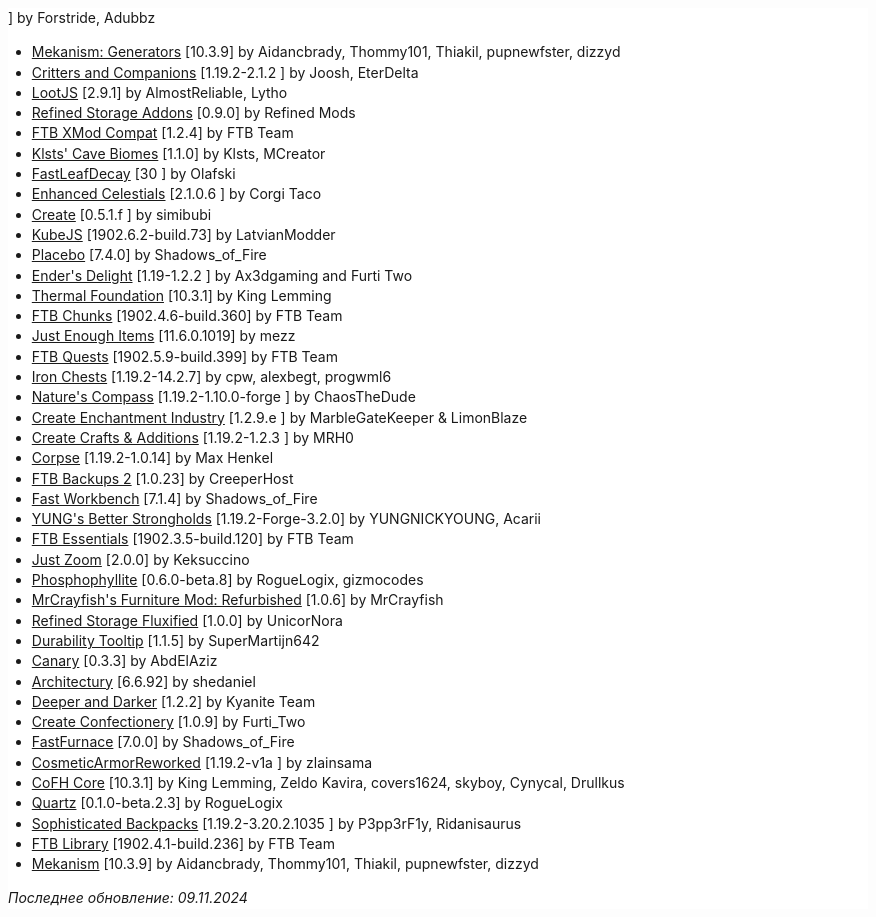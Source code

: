 ] by Forstride, Adubbz
- [Mekanism: Generators](https://www.curseforge.com/projects/268566) [10.3.9] by Aidancbrady, Thommy101, Thiakil, pupnewfster, dizzyd
- [Critters and Companions](https://www.curseforge.com/projects/574913) [1.19.2-2.1.2
] by Joosh, EterDelta
- [LootJS](https://www.curseforge.com/projects/570630) [2.9.1] by AlmostReliable, Lytho
- [Refined Storage Addons](https://www.curseforge.com/projects/272302) [0.9.0] by Refined Mods
- [FTB XMod Compat](https://www.curseforge.com/projects/889915) [1.2.4] by FTB Team
- [Klsts' Cave Biomes](https://www.curseforge.com/projects/832878) [1.1.0] by Klsts, MCreator
- [FastLeafDecay](https://www.curseforge.com/projects/230976) [30
] by Olafski
- [Enhanced Celestials](https://www.curseforge.com/projects/438447) [2.1.0.6
] by Corgi Taco
- [Create](https://www.curseforge.com/projects/328085) [0.5.1.f
] by simibubi
- [KubeJS](https://www.curseforge.com/projects/238086) [1902.6.2-build.73] by LatvianModder
- [Placebo](https://www.curseforge.com/projects/283644) [7.4.0] by Shadows_of_Fire
- [Ender's Delight](https://www.curseforge.com/projects/827163) [1.19-1.2.2
] by Ax3dgaming and Furti Two
- [Thermal Foundation](https://www.curseforge.com/projects/222880) [10.3.1] by King Lemming
- [FTB Chunks](https://www.curseforge.com/projects/314906) [1902.4.6-build.360] by FTB Team
- [Just Enough Items](https://www.curseforge.com/projects/238222) [11.6.0.1019] by mezz
- [FTB Quests](https://www.curseforge.com/projects/289412) [1902.5.9-build.399] by FTB Team
- [Iron Chests](https://www.curseforge.com/projects/228756) [1.19.2-14.2.7] by cpw, alexbegt, progwml6
- [Nature's Compass](https://www.curseforge.com/projects/252848) [1.19.2-1.10.0-forge
] by ChaosTheDude
- [Create Enchantment Industry](https://www.curseforge.com/projects/688768) [1.2.9.e
] by MarbleGateKeeper & LimonBlaze
- [Create Crafts & Additions](https://www.curseforge.com/projects/439890) [1.19.2-1.2.3
] by MRH0
- [Corpse](https://www.curseforge.com/projects/316582) [1.19.2-1.0.14] by Max Henkel
- [FTB Backups 2](https://www.curseforge.com/projects/622737) [1.0.23] by CreeperHost
- [Fast Workbench](https://www.curseforge.com/projects/288885) [7.1.4] by Shadows_of_Fire
- [YUNG's Better Strongholds](https://www.curseforge.com/projects/465575) [1.19.2-Forge-3.2.0] by YUNGNICKYOUNG, Acarii
- [FTB Essentials](https://www.curseforge.com/projects/410811) [1902.3.5-build.120] by FTB Team
- [Just Zoom](https://www.curseforge.com/projects/561885) [2.0.0] by Keksuccino
- [Phosphophyllite](https://www.curseforge.com/projects/412551) [0.6.0-beta.8] by RogueLogix, gizmocodes
- [MrCrayfish's Furniture Mod: Refurbished](https://www.curseforge.com/projects/897116) [1.0.6] by MrCrayfish
- [Refined Storage Fluxified](https://www.curseforge.com/projects/383669) [1.0.0] by UnicorNora
- [Durability Tooltip](https://www.curseforge.com/projects/511040) [1.1.5] by SuperMartijn642
- [Canary](https://www.curseforge.com/projects/665658) [0.3.3] by AbdElAziz
- [Architectury](https://www.curseforge.com/projects/419699) [6.6.92] by shedaniel
- [Deeper and Darker](https://www.curseforge.com/projects/659011) [1.2.2] by Kyanite Team
- [Create Confectionery](https://www.curseforge.com/projects/531834) [1.0.9] by Furti_Two
- [FastFurnace](https://www.curseforge.com/projects/299540) [7.0.0] by Shadows_of_Fire
- [CosmeticArmorReworked](https://www.curseforge.com/projects/237307) [1.19.2-v1a
] by zlainsama
- [CoFH Core](https://www.curseforge.com/projects/69162) [10.3.1] by King Lemming, Zeldo Kavira, covers1624, skyboy, Cynycal, Drullkus
- [Quartz](https://www.curseforge.com/projects/552262) [0.1.0-beta.2.3] by RogueLogix
- [Sophisticated Backpacks](https://www.curseforge.com/projects/422301) [1.19.2-3.20.2.1035
] by P3pp3rF1y, Ridanisaurus
- [FTB Library](https://www.curseforge.com/projects/404465) [1902.4.1-build.236] by FTB Team
- [Mekanism](https://www.curseforge.com/projects/268560) [10.3.9] by Aidancbrady, Thommy101, Thiakil, pupnewfster, dizzyd
 
*Последнее обновление: 09.11.2024*
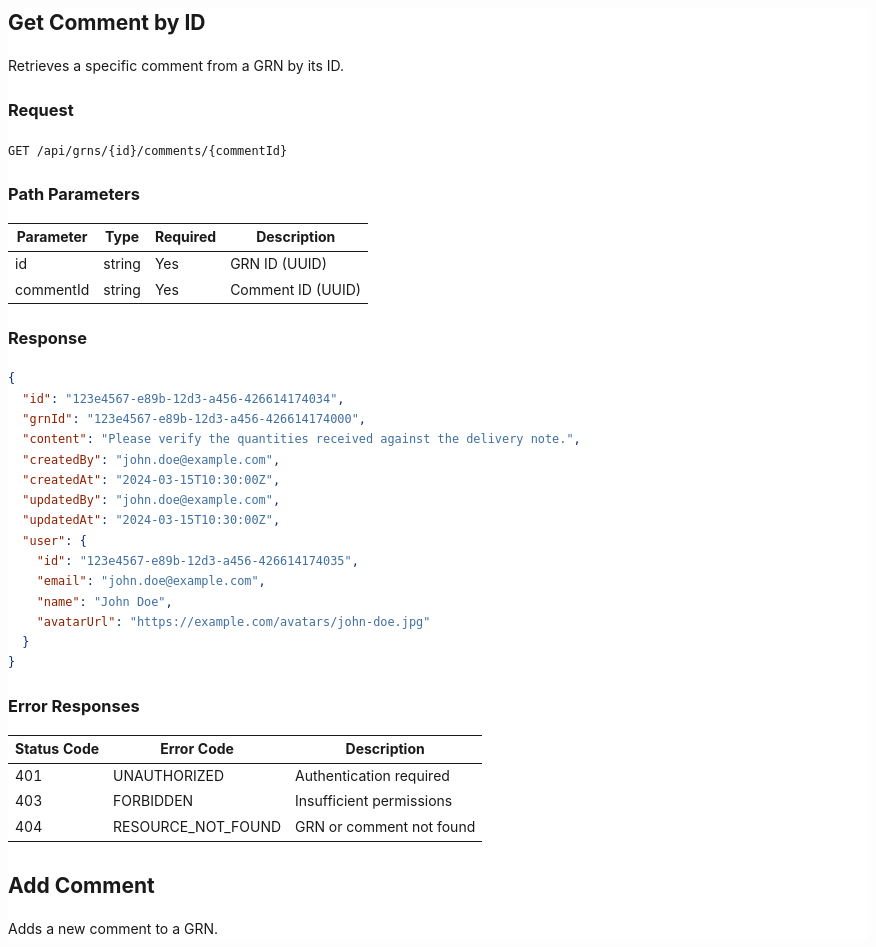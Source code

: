 ## Get Comment by ID

Retrieves a specific comment from a GRN by its ID.

### Request

```
GET /api/grns/{id}/comments/{commentId}
```

### Path Parameters

| Parameter | Type   | Required | Description     |
|-----------|--------|----------|-----------------|
| id        | string | Yes      | GRN ID (UUID)   |
| commentId | string | Yes      | Comment ID (UUID)|

### Response

```json
{
  "id": "123e4567-e89b-12d3-a456-426614174034",
  "grnId": "123e4567-e89b-12d3-a456-426614174000",
  "content": "Please verify the quantities received against the delivery note.",
  "createdBy": "john.doe@example.com",
  "createdAt": "2024-03-15T10:30:00Z",
  "updatedBy": "john.doe@example.com",
  "updatedAt": "2024-03-15T10:30:00Z",
  "user": {
    "id": "123e4567-e89b-12d3-a456-426614174035",
    "email": "john.doe@example.com",
    "name": "John Doe",
    "avatarUrl": "https://example.com/avatars/john-doe.jpg"
  }
}
```

### Error Responses

| Status Code | Error Code           | Description                                      |
|-------------|----------------------|--------------------------------------------------|
| 401         | UNAUTHORIZED         | Authentication required                          |
| 403         | FORBIDDEN            | Insufficient permissions                         |
| 404         | RESOURCE_NOT_FOUND   | GRN or comment not found                         |

## Add Comment

Adds a new comment to a GRN.

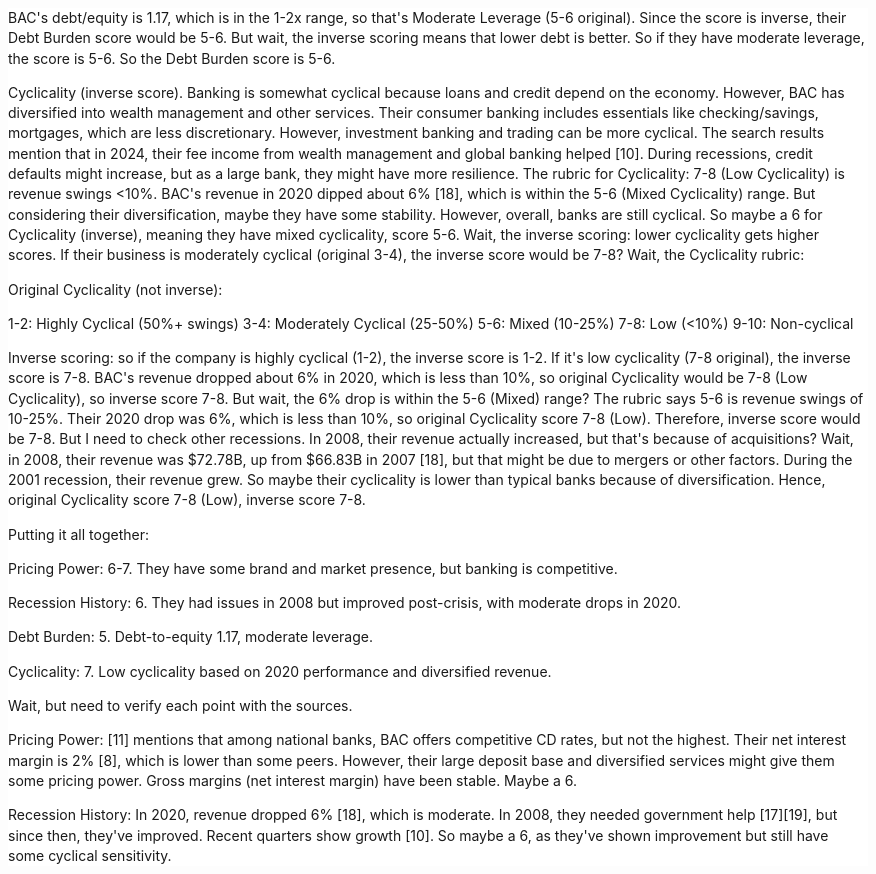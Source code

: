 BAC's debt/equity is 1.17, which is in the 1-2x range, so that's Moderate Leverage (5-6 original). Since the score is inverse, their Debt Burden score would be 5-6. But wait, the inverse scoring means that lower debt is better. So if they have moderate leverage, the score is 5-6. So the Debt Burden score is 5-6.

Cyclicality (inverse score). Banking is somewhat cyclical because loans and credit depend on the economy. However, BAC has diversified into wealth management and other services. Their consumer banking includes essentials like checking/savings, mortgages, which are less discretionary. However, investment banking and trading can be more cyclical. The search results mention that in 2024, their fee income from wealth management and global banking helped [10]. During recessions, credit defaults might increase, but as a large bank, they might have more resilience. The rubric for Cyclicality: 7-8 (Low Cyclicality) is revenue swings <10%. BAC's revenue in 2020 dipped about 6% [18], which is within the 5-6 (Mixed Cyclicality) range. But considering their diversification, maybe they have some stability. However, overall, banks are still cyclical. So maybe a 6 for Cyclicality (inverse), meaning they have mixed cyclicality, score 5-6. Wait, the inverse scoring: lower cyclicality gets higher scores. If their business is moderately cyclical (original 3-4), the inverse score would be 7-8? Wait, the Cyclicality rubric:

Original Cyclicality (not inverse):

1-2: Highly Cyclical (50%+ swings)
3-4: Moderately Cyclical (25-50%)
5-6: Mixed (10-25%)
7-8: Low (<10%)
9-10: Non-cyclical

Inverse scoring: so if the company is highly cyclical (1-2), the inverse score is 1-2. If it's low cyclicality (7-8 original), the inverse score is 7-8. BAC's revenue dropped about 6% in 2020, which is less than 10%, so original Cyclicality would be 7-8 (Low Cyclicality), so inverse score 7-8. But wait, the 6% drop is within the 5-6 (Mixed) range? The rubric says 5-6 is revenue swings of 10-25%. Their 2020 drop was 6%, which is less than 10%, so original Cyclicality score 7-8 (Low). Therefore, inverse score would be 7-8. But I need to check other recessions. In 2008, their revenue actually increased, but that's because of acquisitions? Wait, in 2008, their revenue was $72.78B, up from $66.83B in 2007 [18], but that might be due to mergers or other factors. During the 2001 recession, their revenue grew. So maybe their cyclicality is lower than typical banks because of diversification. Hence, original Cyclicality score 7-8 (Low), inverse score 7-8.

Putting it all together:

Pricing Power: 6-7. They have some brand and market presence, but banking is competitive.

Recession History: 6. They had issues in 2008 but improved post-crisis, with moderate drops in 2020.

Debt Burden: 5. Debt-to-equity 1.17, moderate leverage.

Cyclicality: 7. Low cyclicality based on 2020 performance and diversified revenue.

Wait, but need to verify each point with the sources.

Pricing Power: [11] mentions that among national banks, BAC offers competitive CD rates, but not the highest. Their net interest margin is 2% [8], which is lower than some peers. However, their large deposit base and diversified services might give them some pricing power. Gross margins (net interest margin) have been stable. Maybe a 6.

Recession History: In 2020, revenue dropped 6% [18], which is moderate. In 2008, they needed government help [17][19], but since then, they've improved. Recent quarters show growth [10]. So maybe a 6, as they've shown improvement but still have some cyclical sensitivity.
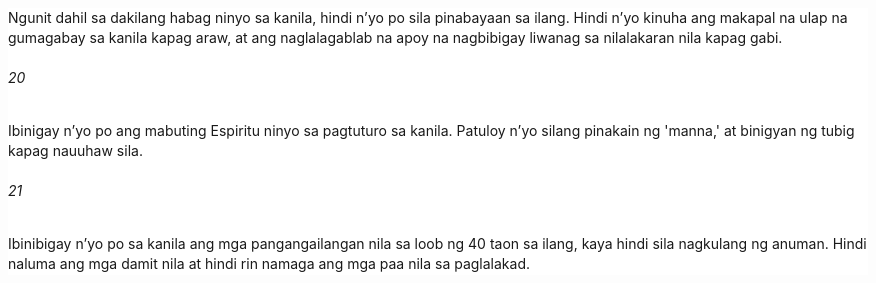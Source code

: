 

Ngunit dahil sa dakilang habag ninyo sa kanila, hindi nʼyo po sila pinabayaan sa ilang. Hindi nʼyo kinuha ang makapal na ulap na gumagabay sa kanila kapag araw, at ang naglalagablab na apoy na nagbibigay liwanag sa nilalakaran nila kapag gabi. 





















###### 20 










Ibinigay nʼyo po ang mabuting Espiritu ninyo sa pagtuturo sa kanila. Patuloy nʼyo silang pinakain ng 'manna,' at binigyan ng tubig kapag nauuhaw sila. 





















###### 21 










Ibinibigay nʼyo po sa kanila ang mga pangangailangan nila sa loob ng 40 taon sa ilang, kaya hindi sila nagkulang ng anuman. Hindi naluma ang mga damit nila at hindi rin namaga ang mga paa nila sa paglalakad. 









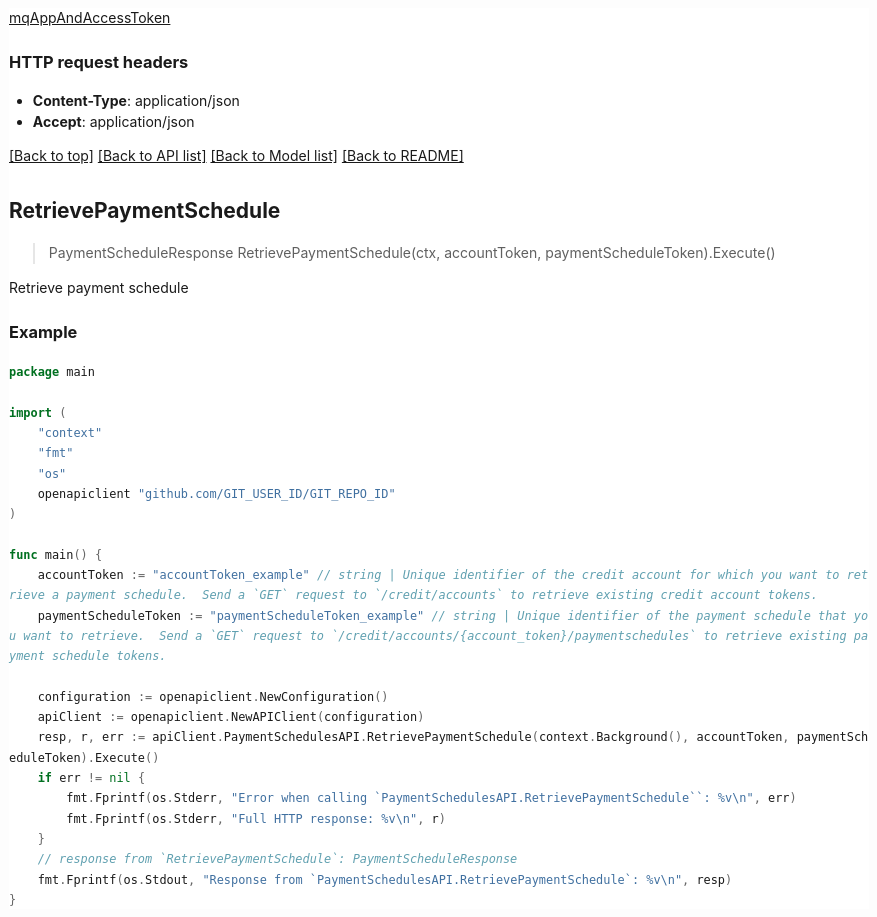 [mqAppAndAccessToken](../README.md#mqAppAndAccessToken)

### HTTP request headers

- **Content-Type**: application/json
- **Accept**: application/json

[[Back to top]](#) [[Back to API list]](../README.md#documentation-for-api-endpoints)
[[Back to Model list]](../README.md#documentation-for-models)
[[Back to README]](../README.md)


## RetrievePaymentSchedule

> PaymentScheduleResponse RetrievePaymentSchedule(ctx, accountToken, paymentScheduleToken).Execute()

Retrieve payment schedule



### Example

```go
package main

import (
	"context"
	"fmt"
	"os"
	openapiclient "github.com/GIT_USER_ID/GIT_REPO_ID"
)

func main() {
	accountToken := "accountToken_example" // string | Unique identifier of the credit account for which you want to retrieve a payment schedule.  Send a `GET` request to `/credit/accounts` to retrieve existing credit account tokens.
	paymentScheduleToken := "paymentScheduleToken_example" // string | Unique identifier of the payment schedule that you want to retrieve.  Send a `GET` request to `/credit/accounts/{account_token}/paymentschedules` to retrieve existing payment schedule tokens.

	configuration := openapiclient.NewConfiguration()
	apiClient := openapiclient.NewAPIClient(configuration)
	resp, r, err := apiClient.PaymentSchedulesAPI.RetrievePaymentSchedule(context.Background(), accountToken, paymentScheduleToken).Execute()
	if err != nil {
		fmt.Fprintf(os.Stderr, "Error when calling `PaymentSchedulesAPI.RetrievePaymentSchedule``: %v\n", err)
		fmt.Fprintf(os.Stderr, "Full HTTP response: %v\n", r)
	}
	// response from `RetrievePaymentSchedule`: PaymentScheduleResponse
	fmt.Fprintf(os.Stdout, "Response from `PaymentSchedulesAPI.RetrievePaymentSchedule`: %v\n", resp)
}
```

Exercise objective
Filter the entries down to the lines with the word "nʼyo" in them.

Answer section
Ngunit dahil sa dakilang habag ninyo sa kanila, hindi nʼyo po sila pinabayaan sa ilang. Hindi nʼyo kinuha ang makapal na ulap na gumagabay sa kanila kapag araw, at ang naglalagablab na apoy na nagbibigay liwanag sa nilalakaran nila kapag gabi. 
Ibinigay nʼyo po ang mabuting Espiritu ninyo sa pagtuturo sa kanila. Patuloy nʼyo silang pinakain ng 'manna,' at binigyan ng tubig kapag nauuhaw sila. 
Ibinibigay nʼyo po sa kanila ang mga pangangailangan nila sa loob ng 40 taon sa ilang, kaya hindi sila nagkulang ng anuman. Hindi naluma ang mga damit nila at hindi rin namaga ang mga paa nila sa paglalakad. 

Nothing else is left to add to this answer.